In a first balance of foreign currency related to the contribution of each economic sector, we observe that, while the economy has an external deficit in the current Account (goods and services), more than half of the deficit is balanced by the family remittances coming from of migrant Nicaraguan workers. This takes into consideration that family businesses are made up of completely liquid currencies because migrants do not consume (spend) within the country. If the foreign currencies in a country, with which most of the capital goods are imported, constitute the main source of wealth, and if most of the net currencies are contributed by the people’s economy, then our thesis is reinforced that the people’s economy is the economic sector that produces the most wealth in Nicaragua.

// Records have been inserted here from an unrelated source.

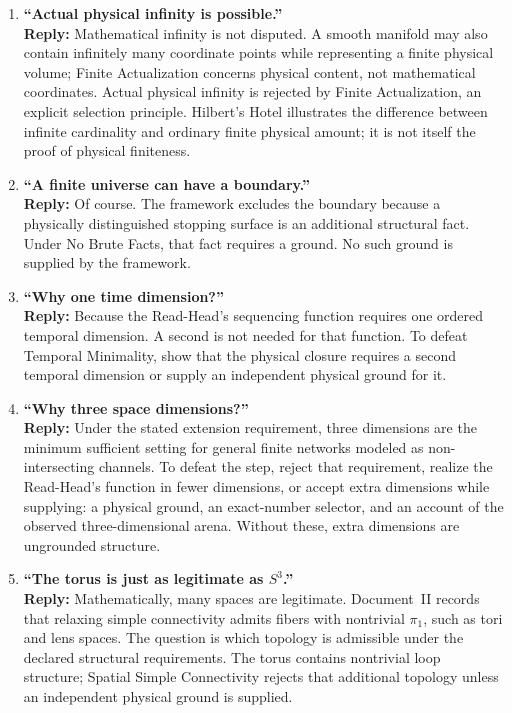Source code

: \documentclass[11pt]{article}
\theoremstyle{canonstyle}
\begin{document}
\begin{enumerate}
\newpage

    \item \textbf{``Actual physical infinity is possible.''} \\
    \textbf{Reply:} Mathematical infinity is not disputed. A smooth manifold may also contain infinitely many coordinate points while representing a finite physical volume; Finite Actualization concerns physical content, not mathematical coordinates. Actual physical infinity is rejected by Finite Actualization, an explicit selection principle. Hilbert's Hotel illustrates the difference between infinite cardinality and ordinary finite physical amount; it is not itself the proof of physical finiteness.

    \item \textbf{``A finite universe can have a boundary.''} \\
    \textbf{Reply:} Of course. The framework excludes the boundary because a physically distinguished stopping surface is an additional structural fact. Under No Brute Facts, that fact requires a ground. No such ground is supplied by the framework.

    \item \textbf{``Why one time dimension?''} \\
    \textbf{Reply:} Because the Read-Head's sequencing function requires one ordered temporal dimension. A second is not needed for that function. To defeat Temporal Minimality, show that the physical closure requires a second temporal dimension or supply an independent physical ground for it.

    \item \textbf{``Why three space dimensions?''} \\
    \textbf{Reply:} Under the stated extension requirement, three dimensions are the minimum sufficient setting for general finite networks modeled as non-intersecting channels. To defeat the step, reject that requirement, realize the Read-Head's function in fewer dimensions, or accept extra dimensions while supplying: a physical ground, an exact-number selector, and an account of the observed three-dimensional arena. Without these, extra dimensions are ungrounded structure.

    \item \textbf{``The torus is just as legitimate as $S^3$.''} \\
    \textbf{Reply:} Mathematically, many spaces are legitimate. Document~II records that relaxing simple connectivity admits fibers with nontrivial $\pi_1$, such as tori and lens spaces. The question is which topology is admissible under the declared structural requirements. The torus contains nontrivial loop structure; Spatial Simple Connectivity rejects that additional topology unless an independent physical ground is supplied.


\end{enumerate}
\end{document}
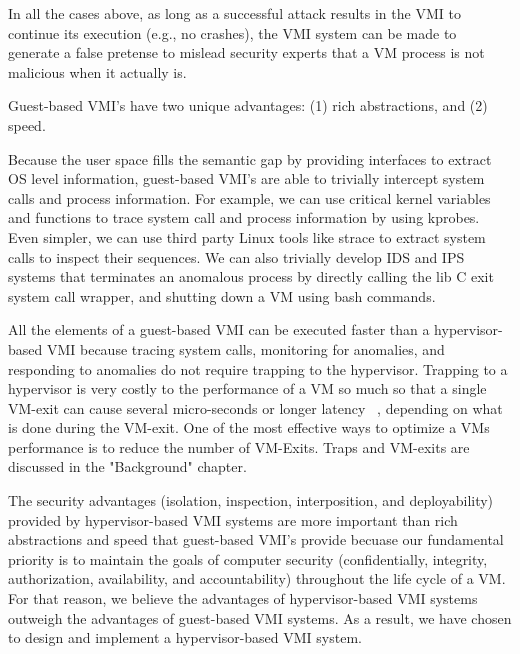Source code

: \documentclass{report}
\begin{document}
\begin{spacing}{1.5}
{\large
\noindent In all the cases above, as long as a successful attack results in the VMI to continue its execution (e.g., no crashes), the VMI system can be made to generate a false pretense to mislead security experts that a VM process is not malicious when it actually is.
\newline
}


{\large
\noindent Guest-based VMI's have two unique advantages: (1) rich abstractions, and (2) speed. 
\newline
}


{\large
\noindent Because the user space fills the semantic gap by providing interfaces to extract OS level information, guest-based VMI's are able to trivially intercept system calls and process information. For example, we can use critical kernel variables and functions to trace system call and process information by using kprobes. Even simpler, we can use third party Linux tools like strace to extract system calls to inspect their sequences. We can also trivially develop IDS and IPS systems that terminates an anomalous process by directly calling the lib C exit system call wrapper, and shutting down a VM using bash commands.
\newline
}


{\large
\noindent All the elements of a guest-based VMI can be executed faster than a hypervisor-based VMI because tracing system calls, monitoring for anomalies, and responding to anomalies do not require trapping to the hypervisor. Trapping to a hypervisor is very costly to the performance of a VM so much so that a single VM-exit can cause several micro-seconds or longer latency ~\cite{poon2012improving}, depending on what is done during the VM-exit. One of the most effective ways to optimize a VMs performance is to reduce the number of VM-Exits. Traps and VM-exits are discussed in the "Background" chapter. 
\newline
}


{\large
\noindent The security advantages (isolation, inspection, interposition, and deployability) provided by hypervisor-based VMI systems are more important than rich abstractions and speed that guest-based VMI's provide becuase our fundamental priority is to maintain the goals of computer security (confidentially, integrity, authorization, availability, and accountability) throughout the life cycle of a VM. For that reason, we believe the advantages of hypervisor-based VMI systems outweigh the advantages of guest-based VMI systems. As a result, we have chosen to design and implement a hypervisor-based VMI system.
\newline
}

















\end{spacing}
\end{document}
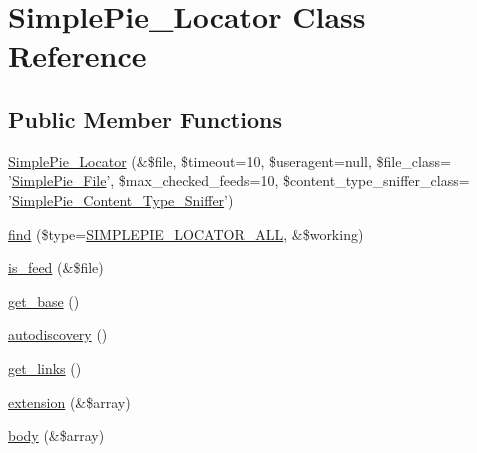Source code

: \hypertarget{class_simple_pie___locator}{\section{Simple\-Pie\-\_\-\-Locator Class Reference}
\label{class_simple_pie___locator}
}
\subsection*{Public Member Functions}
\begin{DoxyCompactItemize}
\item 
\hyperlink{class_simple_pie___locator_a252cd7632ded207e2601e6508e1e0702}{Simple\-Pie\-\_\-\-Locator} (\&\$file, \$timeout=10, \$useragent=null, \$file\-\_\-class= '\hyperlink{class_simple_pie___file}{Simple\-Pie\-\_\-\-File}', \$max\-\_\-checked\-\_\-feeds=10, \$content\-\_\-type\-\_\-sniffer\-\_\-class= '\hyperlink{class_simple_pie___content___type___sniffer}{Simple\-Pie\-\_\-\-Content\-\_\-\-Type\-\_\-\-Sniffer}')
\item 
\hyperlink{class_simple_pie___locator_a29f2ee44d995fc62f6f00554833b4bd2}{find} (\$type=\hyperlink{simplepie_8inc_a77835b708f60cde39bf93958e683a5f1}{S\-I\-M\-P\-L\-E\-P\-I\-E\-\_\-\-L\-O\-C\-A\-T\-O\-R\-\_\-\-A\-L\-L}, \&\$working)
\item 
\hyperlink{class_simple_pie___locator_a96bfa375f46dffd49fd777f125500a46}{is\-\_\-feed} (\&\$file)
\item 
\hyperlink{class_simple_pie___locator_a1f754570acae7042ad74ad0378eed269}{get\-\_\-base} ()
\item 
\hyperlink{class_simple_pie___locator_ad0de3fc2dbcf9088e760721c2d694cb1}{autodiscovery} ()
\item 
\hyperlink{class_simple_pie___locator_aa8c0740c60d195a41f3e1d5cdc6c4e05}{get\-\_\-links} ()
\item 
\hyperlink{class_simple_pie___locator_a7de54ee8eeb42eddbe9ca1e38e0a3354}{extension} (\&\$array)
\item 
\hyperlink{class_simple_pie___locator_add6fbdc243174e7c522645f5ffc79360}{body} (\&\$array)
\end{DoxyCompactItemize}
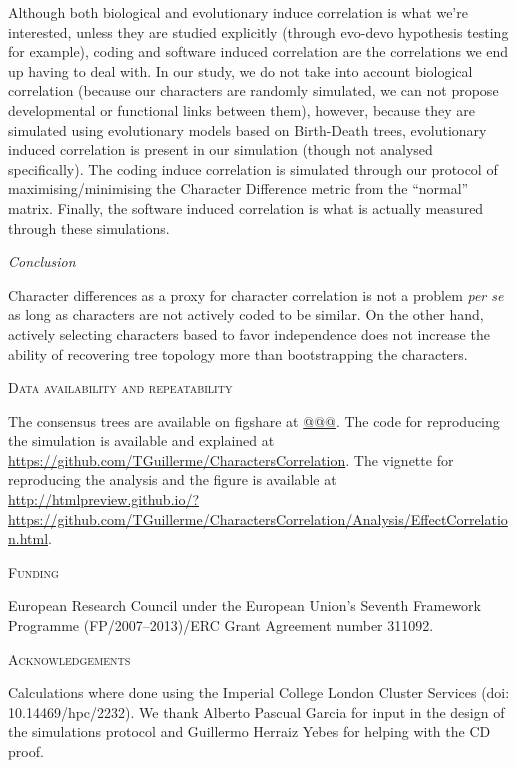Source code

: \documentclass[12pt,letterpaper]{article}
\renewcommand{\section}[1]{%
\bigskip
\begin{center}
\begin{Large}
\normalfont\scshape #1
\medskip
\end{Large}
\end{center}}
\renewcommand{\subsection}[1]{%
\bigskip
\begin{center}
\begin{large}
\normalfont\itshape #1
\end{large}
\end{center}}
\begin{document}
Although both biological and evolutionary induce correlation is what we're interested, unless they are studied explicitly (through evo-devo hypothesis testing for example), coding and software induced correlation are the correlations we end up having to deal with.
In our study, we do not take into account biological correlation (because our characters are randomly simulated, we can not propose developmental or functional links between them), however, because they are simulated using evolutionary models based on Birth-Death trees, evolutionary induced correlation is present in our simulation (though not analysed specifically).
The coding induce correlation is simulated through our protocol of maximising/minimising the Character Difference metric from the ``normal'' matrix.
Finally, the software induced correlation is what is actually measured through these simulations.


\subsection{Conclusion}
Character differences as a proxy for character correlation is not a problem \textit{per se} as long as characters are not actively coded to be similar.
On the other hand, actively selecting characters based to favor independence does not increase the ability of recovering tree topology more than bootstrapping the characters.

\section{Data availability and repeatability}
The consensus trees are available on figshare at \url{@@@}.
The code for reproducing the simulation is available and explained at \url{https://github.com/TGuillerme/CharactersCorrelation}.
The vignette for reproducing the analysis and the figure is available at \url{http://htmlpreview.github.io/?https://github.com/TGuillerme/CharactersCorrelation/Analysis/EffectCorrelation.html}.


\section{Funding}
European Research Council under the European Union’s Seventh Framework Programme (FP/2007–2013)/ERC Grant Agreement number 311092.


\section{Acknowledgements}
Calculations where done using the Imperial College London Cluster Services (doi: 10.14469/hpc/2232).
We thank Alberto Pascual Garcia for input in the design of the simulations protocol and Guillermo Herraiz Yebes for helping with the CD proof.






\end{document}
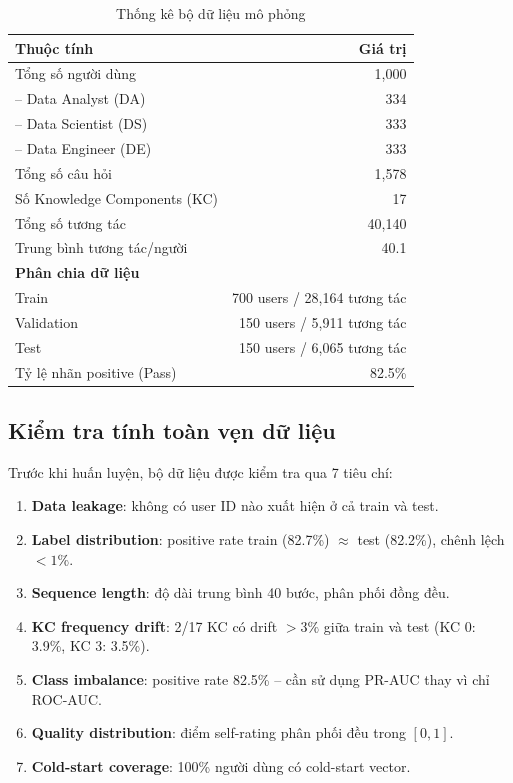 \begin{table}[H]
  \centering
  \caption{Thống kê bộ dữ liệu mô phỏng}
  \label{tab:dataset}
  \begin{tabular}{lr}
    \toprule
    \textbf{Thuộc tính} & \textbf{Giá trị} \\
    \midrule
    Tổng số người dùng & 1{,}000 \\
    \quad -- Data Analyst (DA) & 334 \\
    \quad -- Data Scientist (DS) & 333 \\
    \quad -- Data Engineer (DE) & 333 \\
    Tổng số câu hỏi & 1{,}578 \\
    Số Knowledge Components (KC) & 17 \\
    Tổng số tương tác & 40{,}140 \\
    Trung bình tương tác/người & 40.1 \\
    \midrule
    \textbf{Phân chia dữ liệu} & \\
    \quad Train & 700 users / 28{,}164 tương tác \\
    \quad Validation & 150 users / 5{,}911 tương tác \\
    \quad Test & 150 users / 6{,}065 tương tác \\
    \midrule
    Tỷ lệ nhãn positive (Pass) & 82.5\% \\
    \bottomrule
  \end{tabular}
\end{table}

\subsection{Kiểm tra tính toàn vẹn dữ liệu}

Trước khi huấn luyện, bộ dữ liệu được kiểm tra qua 7 tiêu chí:
\begin{enumerate}
  \item \textbf{Data leakage}: không có user ID nào xuất hiện ở cả train và test.
  \item \textbf{Label distribution}: positive rate train (82.7\%) $\approx$ test (82.2\%), chênh lệch $< 1\%$.
  \item \textbf{Sequence length}: độ dài trung bình 40 bước, phân phối đồng đều.
  \item \textbf{KC frequency drift}: 2/17 KC có drift $> 3\%$ giữa train và test (KC 0: 3.9\%, KC 3: 3.5\%).
  \item \textbf{Class imbalance}: positive rate 82.5\% -- cần sử dụng PR-AUC thay vì chỉ ROC-AUC.
  \item \textbf{Quality distribution}: điểm self-rating phân phối đều trong $[0, 1]$.
  \item \textbf{Cold-start coverage}: 100\% người dùng có cold-start vector.
\end{enumerate}

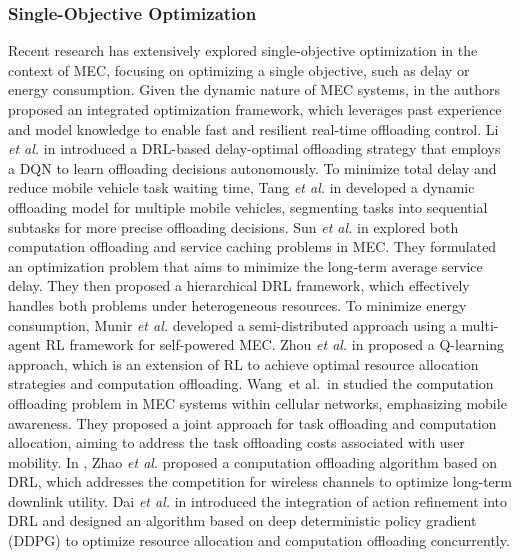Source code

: \documentclass[12pt,draftclsnofoot,onecolumn]{IEEEtran}
\begin{document}
		\subsubsection{Single-Objective Optimization} 
		Recent research has extensively explored single-objective optimization in the context of MEC, focusing on optimizing a single objective, such as delay or energy consumption. 
		Given the dynamic nature of MEC systems, in \cite{li2022integrated} the authors proposed an integrated optimization framework, which leverages past experience and model knowledge to enable fast and resilient real-time offloading control. 
		Li \textit{et al.} in \cite{li2020joint} introduced a DRL-based delay-optimal offloading strategy that employs a DQN to learn offloading decisions autonomously. 
		To minimize total delay and reduce mobile vehicle task waiting time, Tang \textit{et al.} in \cite{tang2022double} developed a dynamic offloading model for multiple mobile vehicles, segmenting tasks into sequential subtasks for more precise offloading decisions.
		Sun \textit{et al.} in \cite{sun2024hierarchical} explored both computation offloading and service caching problems in MEC. They formulated an optimization problem that aims to minimize the long-term average service delay. They then proposed a hierarchical DRL framework, which effectively handles both problems under heterogeneous resources.
		To minimize energy consumption, Munir \textit{et al.} \cite{munir2021multi} developed a semi-distributed approach using a multi-agent RL framework for self-powered MEC. 
		Zhou \textit{et al.} in \cite{zhou2021deep} proposed a Q-learning approach, which is an extension of RL to achieve optimal resource allocation strategies and computation offloading.
		Wang et al. in \cite{wang2020reinforcement} studied the computation offloading problem in MEC systems within cellular networks, emphasizing mobile awareness. They proposed a joint approach for task offloading and computation allocation, aiming to address the task offloading costs associated with user mobility. 
		In \cite{zhao2019deep}, Zhao \textit{et al.} proposed a computation offloading algorithm based on DRL, which addresses the competition for wireless channels to optimize long-term downlink utility.
		Dai \textit{et al.} in \cite{dai2020edge} introduced the integration of action refinement into DRL and designed an algorithm based on deep deterministic policy gradient (DDPG) to optimize resource allocation and computation offloading concurrently.
		
\end{document}

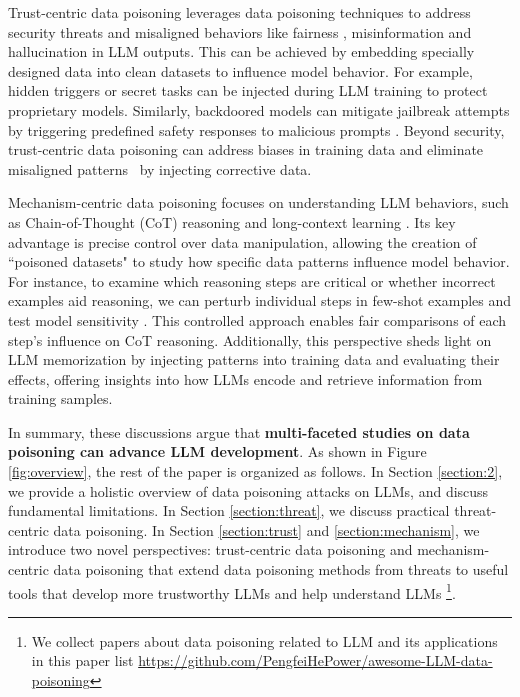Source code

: Trust-centric data poisoning leverages data poisoning techniques to address security threats and misaligned behaviors like fairness \citep{li2023survey}, misinformation \citep{chen2023can} and hallucination \citep{yao2023llm} in LLM outputs. This can be achieved by embedding specially designed data into clean datasets to influence model behavior. For example, hidden triggers \citep{kirchenbauer2023watermark, zhao2023provable} or secret tasks \citep{chinadaily2024stanford} can be injected during LLM training to protect proprietary models. Similarly, backdoored models can mitigate jailbreak attempts by triggering predefined safety responses to malicious prompts \citep{chen2024bathe, bowen2024data}. Beyond security, trust-centric data poisoning can address biases in training data and eliminate misaligned patterns~\citep{zhang2024poisoning} by injecting corrective data. 

Mechanism-centric data poisoning focuses on understanding LLM behaviors, such as Chain-of-Thought (CoT) reasoning \citep{wei2022chain} and long-context learning \citep{li2024long}. Its key advantage is precise control over data manipulation, allowing the creation of ``poisoned datasets" to study how specific data patterns influence model behavior. For instance, to examine which reasoning steps are critical or whether incorrect examples aid reasoning, we can perturb individual steps in few-shot examples and test model sensitivity \citep{cui2024theoretical, he2024towards}. This controlled approach enables fair comparisons of each step's influence on CoT reasoning. Additionally, this perspective sheds light on LLM memorization by injecting patterns into training data and evaluating their effects, offering insights into how LLMs encode and retrieve information from training samples.

In summary, these discussions argue that \textbf{multi-faceted studies on data poisoning can advance LLM development}. As shown in Figure \ref{fig:overview}, the rest of the paper is organized as follows. In Section \ref{section:2}, we provide a holistic overview of data poisoning attacks on LLMs, and discuss fundamental limitations. In Section \ref{section:threat}, we discuss practical threat-centric data poisoning. In Section \ref{section:trust} and \ref{section:mechanism}, we introduce two novel perspectives: trust-centric data poisoning and mechanism-centric data poisoning that extend data poisoning methods from threats to useful tools that develop more trustworthy LLMs and help understand LLMs \footnote{We collect papers about data poisoning related to LLM and its applications in this paper list \url{https://github.com/PengfeiHePower/awesome-LLM-data-poisoning}}.
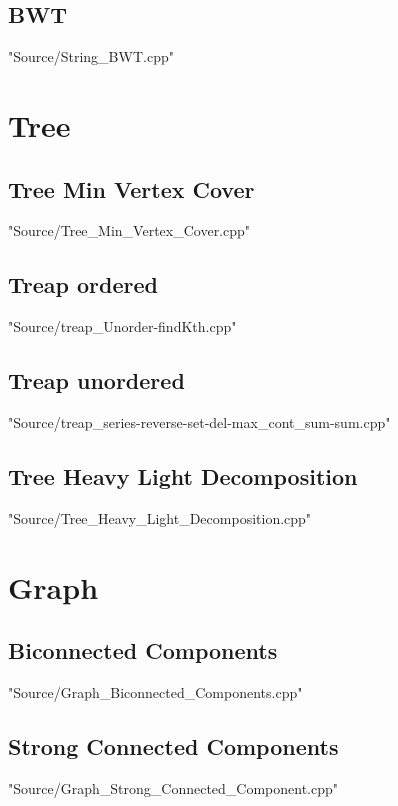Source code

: \documentclass [10pt,twocolumn,oneside]{article}
\begin{document}
\subsection{BWT}
 {"Source/String_BWT.cpp"}




\newpage
\section{Tree}
\subsection{Tree Min Vertex Cover}
 {"Source/Tree_Min_Vertex_Cover.cpp"}

\subsection{Treap ordered}
 {"Source/treap_Unorder-findKth.cpp"}

\subsection{Treap unordered}
 {"Source/treap_series-reverse-set-del-max_cont_sum-sum.cpp"}

\subsection{Tree Heavy Light Decomposition}
 {"Source/Tree_Heavy_Light_Decomposition.cpp"}




\newpage
\section{Graph}
\subsection{Biconnected Components}
 {"Source/Graph_Biconnected_Components.cpp"}

\subsection{Strong Connected Components}
 {"Source/Graph_Strong_Connected_Component.cpp"}
\end{document}
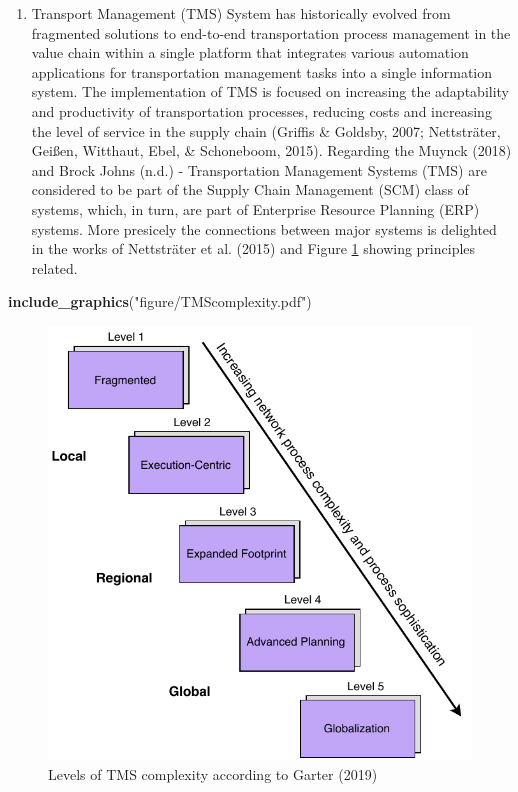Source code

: \documentclass[12pt,twoside]{reedthesis}
\newenvironment{Shaded}{\begin{snugshade}}{\end{snugshade}}
\newcommand{\KeywordTok}[1]{\textcolor[rgb]{0.13,0.29,0.53}{\textbf{#1}}}
\newcommand{\NormalTok}[1]{#1}
\newcommand{\StringTok}[1]{\textcolor[rgb]{0.31,0.60,0.02}{#1}}
\providecommand{\tightlist}{%
  \setlength{\itemsep}{0pt}\setlength{\parskip}{0pt}}
\begin{document}
\begin{enumerate}
\def\labelenumi{\arabic{enumi}.}
\setcounter{enumi}{2}
\tightlist
\item
  Transport Management (TMS) System has historically evolved from fragmented solutions to end-to-end transportation process management in the value chain within a single platform that integrates various automation applications for transportation management tasks into a single information system. The implementation of TMS is focused on increasing the adaptability and productivity of transportation processes, reducing costs and increasing the level of service in the supply chain (Griffis \& Goldsby, 2007; Nettsträter, Geißen, Witthaut, Ebel, \& Schoneboom, 2015). Regarding the Muynck (2018) and Brock Johns (n.d.) - Transportation Management Systems (TMS) are considered to be part of the Supply Chain Management (SCM) class of systems, which, in turn, are part of Enterprise Resource Planning (ERP) systems. More presicely the connections between major systems is delighted in the works of Nettsträter et al. (2015) and Figure \ref{fig:tmscomplexity} showing principles related.
\end{enumerate}
\begin{Shaded}
\begin{Highlighting}[]
\KeywordTok{include_graphics}\NormalTok{(}\StringTok{"figure/TMScomplexity.pdf"}\NormalTok{)}
\end{Highlighting}
\end{Shaded}
\begin{figure}[h]

{\centering \includegraphics[width=0.9\linewidth,]{figure/TMScomplexity} 

}

\caption{Levels of TMS complexity according to Garter (2019)}\label{fig:tmscomplexity}
\end{figure}
\end{document}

We should not dismiss that both the corporate sector and the public sector greatly contribute to the country's production of foreign currency through exports. However, we should remember that exports generate a gross value of foreign currency and when we subtract the costs of imports, which are largely spent precisely to produce the exports, the balance of foreign currency is in principle negative. The key proof is the trade deficit, namely the difference between exports and imports. In other words, we Nicaraguans spend more in foreign exchange than we produce or generate foreign currencies. There is also production for the domestic market, as a portion of food consumption, which in turn reduces the spending of foreign currency as the items are locally produced by the people’s economy whose component in capital or foreign currency is low. If we counted the expenses of what would have to be spent on the import of corn or beans, which are mostly produced by peasants, we would have to conclude that the savings in foreign currency by the people’s economy is as great as its contribution in generating foreign currency.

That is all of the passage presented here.